INFORMATION SUPPLIED:
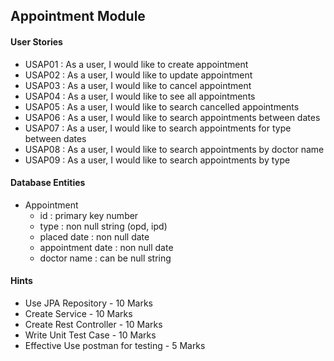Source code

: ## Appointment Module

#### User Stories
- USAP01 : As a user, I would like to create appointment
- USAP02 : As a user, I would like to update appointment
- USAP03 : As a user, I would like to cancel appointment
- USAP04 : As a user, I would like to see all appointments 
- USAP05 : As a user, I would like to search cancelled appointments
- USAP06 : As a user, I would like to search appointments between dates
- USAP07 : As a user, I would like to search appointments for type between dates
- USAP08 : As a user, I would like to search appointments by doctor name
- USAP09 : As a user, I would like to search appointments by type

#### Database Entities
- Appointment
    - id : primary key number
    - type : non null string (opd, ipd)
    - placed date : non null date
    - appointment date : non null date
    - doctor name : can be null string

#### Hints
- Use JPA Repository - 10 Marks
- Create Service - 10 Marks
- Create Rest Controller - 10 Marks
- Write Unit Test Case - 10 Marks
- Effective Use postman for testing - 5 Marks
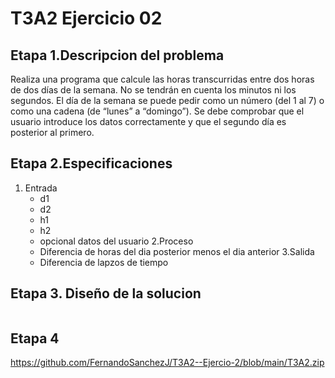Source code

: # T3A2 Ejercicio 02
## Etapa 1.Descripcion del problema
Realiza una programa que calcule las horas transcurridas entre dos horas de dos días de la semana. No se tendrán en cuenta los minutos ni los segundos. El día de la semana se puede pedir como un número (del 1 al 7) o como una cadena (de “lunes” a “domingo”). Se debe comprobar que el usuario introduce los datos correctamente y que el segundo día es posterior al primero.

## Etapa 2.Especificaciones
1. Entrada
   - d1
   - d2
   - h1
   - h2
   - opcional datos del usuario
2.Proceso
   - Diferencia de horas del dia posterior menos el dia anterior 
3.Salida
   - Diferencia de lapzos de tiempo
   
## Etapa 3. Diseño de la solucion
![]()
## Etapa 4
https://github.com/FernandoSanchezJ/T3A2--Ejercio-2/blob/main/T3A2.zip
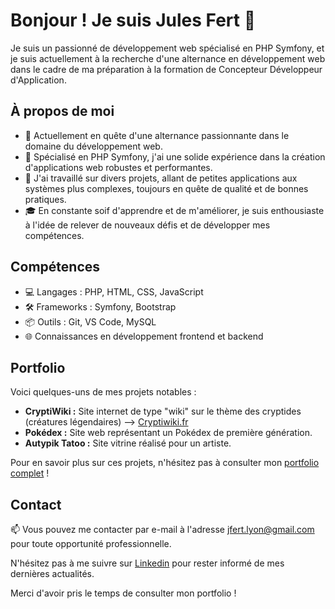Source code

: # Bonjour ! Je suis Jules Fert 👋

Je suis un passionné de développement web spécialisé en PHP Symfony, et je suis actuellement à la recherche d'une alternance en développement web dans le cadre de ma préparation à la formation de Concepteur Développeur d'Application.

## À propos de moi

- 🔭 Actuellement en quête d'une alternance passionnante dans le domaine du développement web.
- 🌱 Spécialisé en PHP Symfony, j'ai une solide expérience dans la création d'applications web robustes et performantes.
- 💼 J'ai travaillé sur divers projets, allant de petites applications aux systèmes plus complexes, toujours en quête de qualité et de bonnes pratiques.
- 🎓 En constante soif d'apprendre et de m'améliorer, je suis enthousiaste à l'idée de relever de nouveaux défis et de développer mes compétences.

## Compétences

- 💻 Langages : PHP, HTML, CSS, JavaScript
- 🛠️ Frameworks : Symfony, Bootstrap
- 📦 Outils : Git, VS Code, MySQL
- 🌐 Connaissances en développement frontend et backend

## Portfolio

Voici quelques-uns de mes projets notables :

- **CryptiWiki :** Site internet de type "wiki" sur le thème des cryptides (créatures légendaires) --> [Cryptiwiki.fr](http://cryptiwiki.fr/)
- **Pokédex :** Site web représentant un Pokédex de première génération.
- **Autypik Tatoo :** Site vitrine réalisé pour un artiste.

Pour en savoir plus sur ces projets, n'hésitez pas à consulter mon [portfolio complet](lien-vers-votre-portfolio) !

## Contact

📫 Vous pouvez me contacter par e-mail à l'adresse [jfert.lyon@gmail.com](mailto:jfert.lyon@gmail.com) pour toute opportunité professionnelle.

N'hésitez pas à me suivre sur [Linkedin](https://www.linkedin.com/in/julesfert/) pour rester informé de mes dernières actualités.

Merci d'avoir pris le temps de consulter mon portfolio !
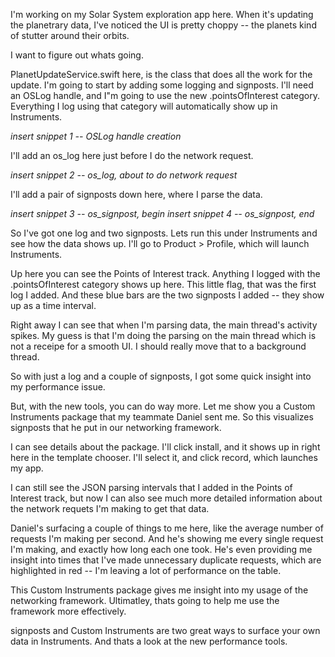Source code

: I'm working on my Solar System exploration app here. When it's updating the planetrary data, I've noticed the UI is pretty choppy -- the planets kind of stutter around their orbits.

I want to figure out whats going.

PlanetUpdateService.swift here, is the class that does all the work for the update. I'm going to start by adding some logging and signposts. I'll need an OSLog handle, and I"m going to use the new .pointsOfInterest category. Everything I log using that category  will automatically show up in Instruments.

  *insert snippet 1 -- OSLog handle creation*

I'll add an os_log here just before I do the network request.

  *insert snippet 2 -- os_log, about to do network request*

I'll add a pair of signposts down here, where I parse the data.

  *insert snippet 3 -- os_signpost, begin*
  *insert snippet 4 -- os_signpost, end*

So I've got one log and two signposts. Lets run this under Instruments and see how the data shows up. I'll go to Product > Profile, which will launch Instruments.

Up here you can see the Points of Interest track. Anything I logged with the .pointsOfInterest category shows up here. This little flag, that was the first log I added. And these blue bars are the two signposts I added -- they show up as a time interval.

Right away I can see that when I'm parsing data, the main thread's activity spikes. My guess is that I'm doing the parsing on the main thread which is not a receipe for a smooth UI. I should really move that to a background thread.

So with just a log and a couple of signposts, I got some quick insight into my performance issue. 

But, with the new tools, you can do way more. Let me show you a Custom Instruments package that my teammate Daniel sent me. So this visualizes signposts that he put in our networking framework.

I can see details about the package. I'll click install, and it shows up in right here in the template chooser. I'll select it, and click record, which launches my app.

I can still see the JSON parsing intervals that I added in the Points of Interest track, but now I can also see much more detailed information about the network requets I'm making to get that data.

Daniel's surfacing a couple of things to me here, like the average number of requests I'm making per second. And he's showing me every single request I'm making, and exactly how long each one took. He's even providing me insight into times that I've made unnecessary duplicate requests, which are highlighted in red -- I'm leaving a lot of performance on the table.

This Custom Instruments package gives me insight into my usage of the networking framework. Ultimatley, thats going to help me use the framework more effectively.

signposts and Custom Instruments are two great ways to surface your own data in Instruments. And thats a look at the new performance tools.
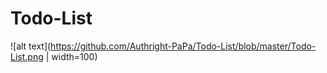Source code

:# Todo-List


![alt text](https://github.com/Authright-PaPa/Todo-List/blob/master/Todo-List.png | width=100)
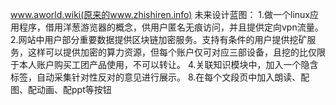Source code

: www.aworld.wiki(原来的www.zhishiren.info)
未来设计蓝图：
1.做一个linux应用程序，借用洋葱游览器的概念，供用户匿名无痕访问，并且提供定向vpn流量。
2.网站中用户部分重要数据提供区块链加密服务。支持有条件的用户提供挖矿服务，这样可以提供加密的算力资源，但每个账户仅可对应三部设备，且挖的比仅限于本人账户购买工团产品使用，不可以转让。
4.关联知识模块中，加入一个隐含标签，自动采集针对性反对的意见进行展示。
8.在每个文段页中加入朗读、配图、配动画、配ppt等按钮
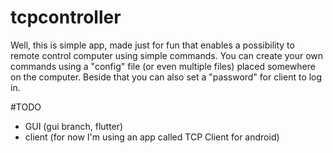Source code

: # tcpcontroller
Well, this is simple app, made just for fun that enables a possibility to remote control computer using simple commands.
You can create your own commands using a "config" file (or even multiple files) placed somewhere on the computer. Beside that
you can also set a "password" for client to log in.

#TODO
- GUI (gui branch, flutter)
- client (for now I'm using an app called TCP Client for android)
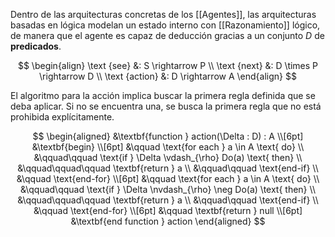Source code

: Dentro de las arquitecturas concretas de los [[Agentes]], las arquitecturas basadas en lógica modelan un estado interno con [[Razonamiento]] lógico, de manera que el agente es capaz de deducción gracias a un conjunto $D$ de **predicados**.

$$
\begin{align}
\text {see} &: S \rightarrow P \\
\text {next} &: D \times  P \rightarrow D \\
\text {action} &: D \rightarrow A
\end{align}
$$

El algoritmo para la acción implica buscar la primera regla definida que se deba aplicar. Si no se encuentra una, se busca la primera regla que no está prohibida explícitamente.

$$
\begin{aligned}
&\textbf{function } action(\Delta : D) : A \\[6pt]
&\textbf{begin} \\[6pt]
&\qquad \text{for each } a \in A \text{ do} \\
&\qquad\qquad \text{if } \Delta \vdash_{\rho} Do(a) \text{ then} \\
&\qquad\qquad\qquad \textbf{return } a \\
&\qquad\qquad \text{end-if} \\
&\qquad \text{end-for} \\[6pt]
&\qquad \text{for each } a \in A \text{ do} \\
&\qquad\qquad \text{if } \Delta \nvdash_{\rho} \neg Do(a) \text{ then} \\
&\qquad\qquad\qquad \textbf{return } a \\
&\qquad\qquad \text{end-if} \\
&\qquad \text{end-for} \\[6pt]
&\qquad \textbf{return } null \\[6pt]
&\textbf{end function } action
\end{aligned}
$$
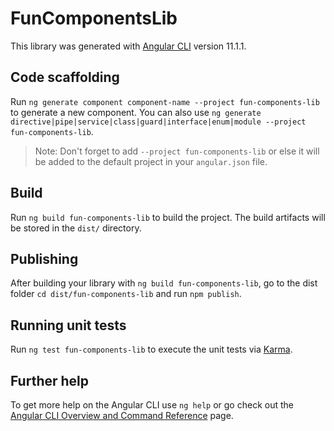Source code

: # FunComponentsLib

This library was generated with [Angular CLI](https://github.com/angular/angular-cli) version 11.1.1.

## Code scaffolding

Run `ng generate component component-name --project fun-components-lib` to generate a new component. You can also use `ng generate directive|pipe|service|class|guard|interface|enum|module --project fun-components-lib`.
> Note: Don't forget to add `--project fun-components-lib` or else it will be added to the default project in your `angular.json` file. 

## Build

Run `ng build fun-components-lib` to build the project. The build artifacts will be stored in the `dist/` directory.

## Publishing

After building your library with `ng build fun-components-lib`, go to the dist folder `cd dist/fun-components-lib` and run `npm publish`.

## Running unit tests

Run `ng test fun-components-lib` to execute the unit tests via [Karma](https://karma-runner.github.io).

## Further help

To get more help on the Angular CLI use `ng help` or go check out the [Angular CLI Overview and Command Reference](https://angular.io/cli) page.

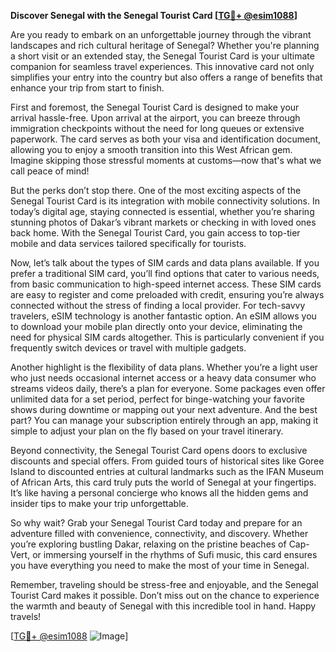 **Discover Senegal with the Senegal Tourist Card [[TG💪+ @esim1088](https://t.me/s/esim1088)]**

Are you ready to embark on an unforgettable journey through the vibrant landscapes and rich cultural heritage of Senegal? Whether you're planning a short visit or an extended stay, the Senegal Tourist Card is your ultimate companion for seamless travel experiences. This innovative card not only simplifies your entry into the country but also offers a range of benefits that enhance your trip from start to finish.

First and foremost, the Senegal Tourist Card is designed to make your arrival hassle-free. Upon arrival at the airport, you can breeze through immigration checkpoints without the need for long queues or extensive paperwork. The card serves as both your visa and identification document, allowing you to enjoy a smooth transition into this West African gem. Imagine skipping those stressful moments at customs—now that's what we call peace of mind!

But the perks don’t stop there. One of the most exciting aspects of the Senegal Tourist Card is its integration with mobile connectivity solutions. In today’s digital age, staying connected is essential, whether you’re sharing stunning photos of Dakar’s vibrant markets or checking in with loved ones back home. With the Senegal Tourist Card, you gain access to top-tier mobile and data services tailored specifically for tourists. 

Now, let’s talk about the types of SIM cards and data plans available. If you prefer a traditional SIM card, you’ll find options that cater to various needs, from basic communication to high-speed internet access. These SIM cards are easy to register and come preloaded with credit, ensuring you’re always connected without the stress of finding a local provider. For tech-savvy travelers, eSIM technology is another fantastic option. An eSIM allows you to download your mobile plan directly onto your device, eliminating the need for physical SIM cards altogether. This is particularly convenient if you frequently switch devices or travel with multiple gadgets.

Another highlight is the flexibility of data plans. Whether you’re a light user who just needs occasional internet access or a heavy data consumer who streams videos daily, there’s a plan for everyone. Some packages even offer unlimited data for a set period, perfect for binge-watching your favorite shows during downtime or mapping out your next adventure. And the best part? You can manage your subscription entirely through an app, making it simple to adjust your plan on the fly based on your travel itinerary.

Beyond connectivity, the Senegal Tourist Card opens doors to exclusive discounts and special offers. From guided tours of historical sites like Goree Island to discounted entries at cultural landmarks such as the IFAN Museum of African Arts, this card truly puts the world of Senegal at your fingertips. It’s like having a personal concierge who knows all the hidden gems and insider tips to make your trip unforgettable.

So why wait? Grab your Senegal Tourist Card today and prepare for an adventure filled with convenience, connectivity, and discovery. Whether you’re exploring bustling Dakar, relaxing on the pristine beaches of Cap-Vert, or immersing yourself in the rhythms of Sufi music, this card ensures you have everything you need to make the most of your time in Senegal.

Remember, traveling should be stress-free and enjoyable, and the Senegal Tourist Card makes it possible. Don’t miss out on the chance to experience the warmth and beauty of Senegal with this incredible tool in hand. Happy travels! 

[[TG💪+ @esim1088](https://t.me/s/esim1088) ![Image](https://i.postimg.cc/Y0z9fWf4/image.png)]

DIRECTIONS FOR THIS TASK:
Gather all lines with the string "couple" from the data.

RESPONSE:
So with just a log and a couple of signposts, I got some quick insight into my performance issue. 
Daniel's surfacing a couple of things to me here, like the average number of requests I'm making per second. And he's showing me every single request I'm making, and exactly how long each one took. He's even providing me insight into times that I've made unnecessary duplicate requests, which are highlighted in red -- I'm leaving a lot of performance on the table.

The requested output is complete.